- YOUR TASK:
Return the listing exactly as it appears, but strip out the images.

Content starts

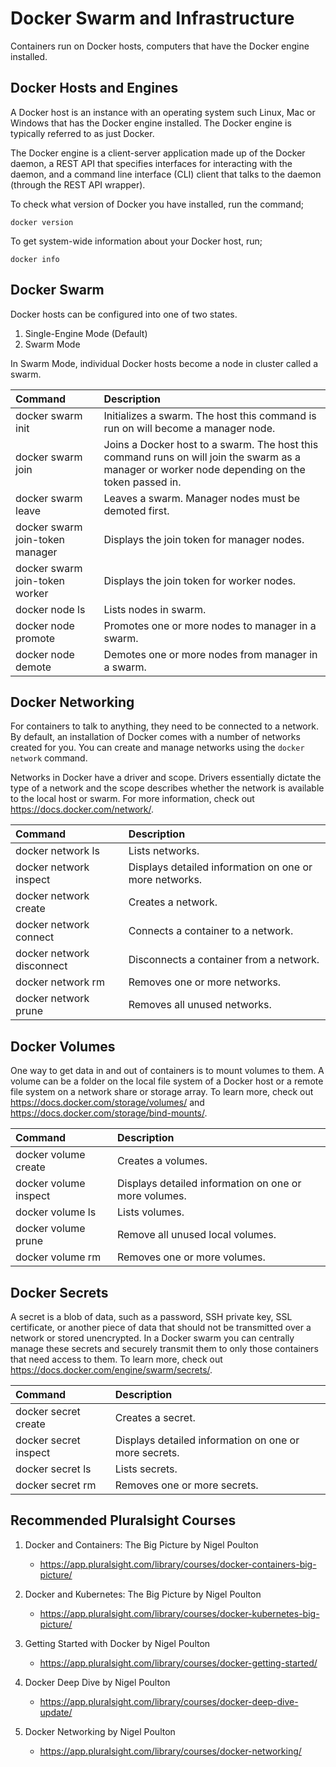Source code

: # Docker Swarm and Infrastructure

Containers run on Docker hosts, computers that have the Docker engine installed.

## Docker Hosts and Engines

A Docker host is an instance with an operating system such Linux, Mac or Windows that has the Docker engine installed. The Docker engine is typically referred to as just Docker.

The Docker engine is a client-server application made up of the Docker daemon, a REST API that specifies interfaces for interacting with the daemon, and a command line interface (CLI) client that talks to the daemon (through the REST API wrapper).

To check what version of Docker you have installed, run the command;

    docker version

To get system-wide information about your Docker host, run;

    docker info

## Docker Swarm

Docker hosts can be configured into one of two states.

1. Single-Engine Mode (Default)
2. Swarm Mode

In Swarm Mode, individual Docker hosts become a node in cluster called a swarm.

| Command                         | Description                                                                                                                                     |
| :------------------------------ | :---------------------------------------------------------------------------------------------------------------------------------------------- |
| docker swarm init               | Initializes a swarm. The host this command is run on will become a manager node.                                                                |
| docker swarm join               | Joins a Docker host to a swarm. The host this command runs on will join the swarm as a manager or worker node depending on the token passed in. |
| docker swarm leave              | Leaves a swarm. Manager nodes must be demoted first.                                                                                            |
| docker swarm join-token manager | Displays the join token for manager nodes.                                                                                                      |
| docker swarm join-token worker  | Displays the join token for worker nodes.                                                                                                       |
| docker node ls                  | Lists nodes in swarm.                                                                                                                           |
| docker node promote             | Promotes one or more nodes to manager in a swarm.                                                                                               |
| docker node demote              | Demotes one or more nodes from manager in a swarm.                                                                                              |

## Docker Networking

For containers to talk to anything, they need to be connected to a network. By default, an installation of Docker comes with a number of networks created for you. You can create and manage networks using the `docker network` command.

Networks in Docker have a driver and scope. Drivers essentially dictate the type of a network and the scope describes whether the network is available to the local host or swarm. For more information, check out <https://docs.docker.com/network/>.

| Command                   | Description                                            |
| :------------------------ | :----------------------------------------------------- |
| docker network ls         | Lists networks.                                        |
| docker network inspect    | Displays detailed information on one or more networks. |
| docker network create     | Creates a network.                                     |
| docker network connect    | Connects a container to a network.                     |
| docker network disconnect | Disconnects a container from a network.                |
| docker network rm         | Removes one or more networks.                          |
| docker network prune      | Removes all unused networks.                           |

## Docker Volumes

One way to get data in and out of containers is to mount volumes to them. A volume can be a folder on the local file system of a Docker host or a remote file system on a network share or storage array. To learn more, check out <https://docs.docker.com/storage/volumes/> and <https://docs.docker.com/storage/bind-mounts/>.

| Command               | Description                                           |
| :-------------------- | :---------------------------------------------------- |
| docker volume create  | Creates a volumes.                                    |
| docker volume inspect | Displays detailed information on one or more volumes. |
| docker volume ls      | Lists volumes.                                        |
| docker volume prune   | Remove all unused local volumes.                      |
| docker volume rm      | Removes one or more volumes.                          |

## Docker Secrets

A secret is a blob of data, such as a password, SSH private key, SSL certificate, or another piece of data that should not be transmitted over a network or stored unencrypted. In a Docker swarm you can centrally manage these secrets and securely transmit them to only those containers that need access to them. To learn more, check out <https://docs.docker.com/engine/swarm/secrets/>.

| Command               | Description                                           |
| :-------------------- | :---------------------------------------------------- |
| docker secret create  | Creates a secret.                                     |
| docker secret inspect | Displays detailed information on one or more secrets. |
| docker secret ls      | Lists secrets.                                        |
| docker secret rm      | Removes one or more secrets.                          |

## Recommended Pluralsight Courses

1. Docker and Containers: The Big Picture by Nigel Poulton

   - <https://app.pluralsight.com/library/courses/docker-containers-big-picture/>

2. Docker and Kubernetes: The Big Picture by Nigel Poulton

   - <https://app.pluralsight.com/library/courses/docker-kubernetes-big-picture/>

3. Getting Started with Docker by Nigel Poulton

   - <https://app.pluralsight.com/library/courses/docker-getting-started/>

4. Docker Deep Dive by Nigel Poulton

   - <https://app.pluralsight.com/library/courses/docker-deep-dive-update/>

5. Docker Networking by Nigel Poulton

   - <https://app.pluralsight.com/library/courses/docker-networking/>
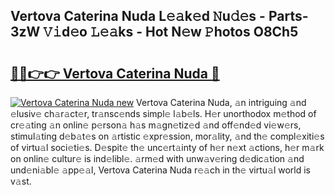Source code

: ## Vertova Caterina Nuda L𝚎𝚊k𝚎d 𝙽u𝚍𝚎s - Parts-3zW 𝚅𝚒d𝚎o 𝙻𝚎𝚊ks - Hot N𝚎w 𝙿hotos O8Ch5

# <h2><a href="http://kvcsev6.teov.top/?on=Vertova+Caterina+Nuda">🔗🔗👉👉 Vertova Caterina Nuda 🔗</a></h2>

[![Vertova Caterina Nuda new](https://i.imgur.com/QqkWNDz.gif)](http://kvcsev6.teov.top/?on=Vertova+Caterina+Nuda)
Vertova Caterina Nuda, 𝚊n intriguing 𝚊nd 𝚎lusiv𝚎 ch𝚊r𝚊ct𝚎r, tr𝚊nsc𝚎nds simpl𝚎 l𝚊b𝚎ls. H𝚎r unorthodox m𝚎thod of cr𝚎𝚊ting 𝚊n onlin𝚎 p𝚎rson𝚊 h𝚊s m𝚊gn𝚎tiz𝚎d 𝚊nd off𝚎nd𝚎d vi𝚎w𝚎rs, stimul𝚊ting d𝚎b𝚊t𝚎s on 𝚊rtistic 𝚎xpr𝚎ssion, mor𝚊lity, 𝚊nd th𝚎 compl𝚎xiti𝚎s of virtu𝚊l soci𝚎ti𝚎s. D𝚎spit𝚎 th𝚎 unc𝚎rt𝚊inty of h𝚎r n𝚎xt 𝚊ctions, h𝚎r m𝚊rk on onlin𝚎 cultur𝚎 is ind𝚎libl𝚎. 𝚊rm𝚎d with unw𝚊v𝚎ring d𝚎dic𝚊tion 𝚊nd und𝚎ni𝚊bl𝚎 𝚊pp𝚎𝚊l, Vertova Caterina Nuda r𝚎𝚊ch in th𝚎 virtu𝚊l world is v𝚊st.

Content ends

- RESULT:
Source code

: # Docker Swarm and Infrastructure

Containers run on Docker hosts, computers that have the Docker engine installed.

## Docker Hosts and Engines

A Docker host is an instance with an operating system such Linux, Mac or Windows that has the Docker engine installed. The Docker engine is typically referred to as just Docker.

The Docker engine is a client-server application made up of the Docker daemon, a REST API that specifies interfaces for interacting with the daemon, and a command line interface (CLI) client that talks to the daemon (through the REST API wrapper).

To check what version of Docker you have installed, run the command;

    docker version

To get system-wide information about your Docker host, run;

    docker info

## Docker Swarm

Docker hosts can be configured into one of two states.

1. Single-Engine Mode (Default)
2. Swarm Mode

In Swarm Mode, individual Docker hosts become a node in cluster called a swarm.

| Command                         | Description                                                                                                                                     |
| :------------------------------ | :---------------------------------------------------------------------------------------------------------------------------------------------- |
| docker swarm init               | Initializes a swarm. The host this command is run on will become a manager node.                                                                |
| docker swarm join               | Joins a Docker host to a swarm. The host this command runs on will join the swarm as a manager or worker node depending on the token passed in. |
| docker swarm leave              | Leaves a swarm. Manager nodes must be demoted first.                                                                                            |
| docker swarm join-token manager | Displays the join token for manager nodes.                                                                                                      |
| docker swarm join-token worker  | Displays the join token for worker nodes.                                                                                                       |
| docker node ls                  | Lists nodes in swarm.                                                                                                                           |
| docker node promote             | Promotes one or more nodes to manager in a swarm.                                                                                               |
| docker node demote              | Demotes one or more nodes from manager in a swarm.                                                                                              |

## Docker Networking

For containers to talk to anything, they need to be connected to a network. By default, an installation of Docker comes with a number of networks created for you. You can create and manage networks using the `docker network` command.

Networks in Docker have a driver and scope. Drivers essentially dictate the type of a network and the scope describes whether the network is available to the local host or swarm. For more information, check out <https://docs.docker.com/network/>.

| Command                   | Description                                            |
| :------------------------ | :----------------------------------------------------- |
| docker network ls         | Lists networks.                                        |
| docker network inspect    | Displays detailed information on one or more networks. |
| docker network create     | Creates a network.                                     |
| docker network connect    | Connects a container to a network.                     |
| docker network disconnect | Disconnects a container from a network.                |
| docker network rm         | Removes one or more networks.                          |
| docker network prune      | Removes all unused networks.                           |

## Docker Volumes

One way to get data in and out of containers is to mount volumes to them. A volume can be a folder on the local file system of a Docker host or a remote file system on a network share or storage array. To learn more, check out <https://docs.docker.com/storage/volumes/> and <https://docs.docker.com/storage/bind-mounts/>.

| Command               | Description                                           |
| :-------------------- | :---------------------------------------------------- |
| docker volume create  | Creates a volumes.                                    |
| docker volume inspect | Displays detailed information on one or more volumes. |
| docker volume ls      | Lists volumes.                                        |
| docker volume prune   | Remove all unused local volumes.                      |
| docker volume rm      | Removes one or more volumes.                          |

## Docker Secrets

A secret is a blob of data, such as a password, SSH private key, SSL certificate, or another piece of data that should not be transmitted over a network or stored unencrypted. In a Docker swarm you can centrally manage these secrets and securely transmit them to only those containers that need access to them. To learn more, check out <https://docs.docker.com/engine/swarm/secrets/>.

| Command               | Description                                           |
| :-------------------- | :---------------------------------------------------- |
| docker secret create  | Creates a secret.                                     |
| docker secret inspect | Displays detailed information on one or more secrets. |
| docker secret ls      | Lists secrets.                                        |
| docker secret rm      | Removes one or more secrets.                          |

## Recommended Pluralsight Courses

1. Docker and Containers: The Big Picture by Nigel Poulton

   - <https://app.pluralsight.com/library/courses/docker-containers-big-picture/>

2. Docker and Kubernetes: The Big Picture by Nigel Poulton

   - <https://app.pluralsight.com/library/courses/docker-kubernetes-big-picture/>

3. Getting Started with Docker by Nigel Poulton

   - <https://app.pluralsight.com/library/courses/docker-getting-started/>

4. Docker Deep Dive by Nigel Poulton

   - <https://app.pluralsight.com/library/courses/docker-deep-dive-update/>

5. Docker Networking by Nigel Poulton

   - <https://app.pluralsight.com/library/courses/docker-networking/>
Source code

: ## Vertova Caterina Nuda L𝚎𝚊k𝚎d 𝙽u𝚍𝚎s - Parts-3zW 𝚅𝚒d𝚎o 𝙻𝚎𝚊ks - Hot N𝚎w 𝙿hotos O8Ch5

# <h2><a href="http://kvcsev6.teov.top/?on=Vertova+Caterina+Nuda">🔗🔗👉👉 Vertova Caterina Nuda 🔗</a></h2>

[![Vertova Caterina Nuda new](https://i.imgur.com/QqkWNDz.gif)](http://kvcsev6.teov.top/?on=Vertova+Caterina+Nuda)
Vertova Caterina Nuda, 𝚊n intriguing 𝚊nd 𝚎lusiv𝚎 ch𝚊r𝚊ct𝚎r, tr𝚊nsc𝚎nds simpl𝚎 l𝚊b𝚎ls. H𝚎r unorthodox m𝚎thod of cr𝚎𝚊ting 𝚊n onlin𝚎 p𝚎rson𝚊 h𝚊s m𝚊gn𝚎tiz𝚎d 𝚊nd off𝚎nd𝚎d vi𝚎w𝚎rs, stimul𝚊ting d𝚎b𝚊t𝚎s on 𝚊rtistic 𝚎xpr𝚎ssion, mor𝚊lity, 𝚊nd th𝚎 compl𝚎xiti𝚎s of virtu𝚊l soci𝚎ti𝚎s. D𝚎spit𝚎 th𝚎 unc𝚎rt𝚊inty of h𝚎r n𝚎xt 𝚊ctions, h𝚎r m𝚊rk on onlin𝚎 cultur𝚎 is ind𝚎libl𝚎. 𝚊rm𝚎d with unw𝚊v𝚎ring d𝚎dic𝚊tion 𝚊nd und𝚎ni𝚊bl𝚎 𝚊pp𝚎𝚊l, Vertova Caterina Nuda r𝚎𝚊ch in th𝚎 virtu𝚊l world is v𝚊st.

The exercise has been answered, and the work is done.